|Health system measurement: Harnessing machine learning to advance global health
|Hannah H. Leslie, Xin Zhou, Donna Spiegelman, and Margaret E. Kruk
|PLOS ONE , 13(10): e0204958; DOI: 10.1371/journal.pone.0204958
Health care utilization
More than one region
Further improvements in population health in low- and middle-income countries demand high-quality care to address an increasingly complex burden of disease. Health facility surveys provide an important but costly source of information on readiness to provide care. To improve the efficiency of health system measurement, we applied unsupervised machine learning methods to assess the performance of the service readiness index (SRI) defined by the World Health Organization and compared it to empirically derived indices.

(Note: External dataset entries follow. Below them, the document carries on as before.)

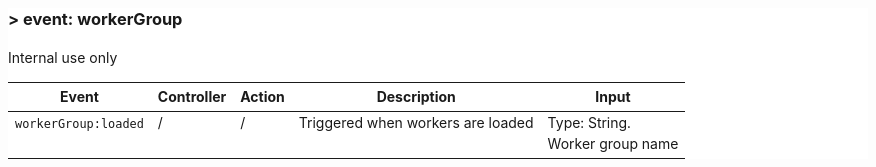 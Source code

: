 
### > event: workerGroup

<aside class="warning">Internal use only</aside>

| Event | Controller| Action | Description | Input |
|-------|-----------|--------|-------------|-------|
|`workerGroup:loaded`	| / | / |Triggered when workers are loaded|Type: String.<br> Worker group name|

We drew data from nationally representative Service Provision Assessment surveys conducted in 10 countries between 2007 and 2015. We extracted 649 items in domains such as infrastructure, medication, and management to calculate an index using all available information and classified facilities into quintiles. We compared three approaches against the full item set: the SRI, a new index based on sequential backward selection, and an enriched SRI that added empirically selected items to the SRI. We evaluated index performance with a cross-validated kappa statistic comparing classification using the candidate index against the 649-item index.
9238 facilities were assessed. The 49-item SRI performed poorly against the index using all 649 items, with a kappa value of 0.35. New empirically derived indices with 50 and 100 items captured much more information, with cross-validated kappa statistics of 0.71 and 0.80, respectively. Items varied across the indices and in sensitivity analyses. A 100-item enriched SRI reliably captured the information from the full index: 83% of the facilities were classified into correct quintiles of service readiness based on the full index.
A facility readiness measure developed by global health experts performed poorly in capturing the totality of readiness information collected during facility surveys. Using a machine learning approach with sequential selection and cross-validation to identify the most informative items dramatically improved performance. Such approaches can make assessment of health facility readiness more efficient. Further improvements in measurement will require identification of external criteria—such as patient outcomes—to guide and validate measure development.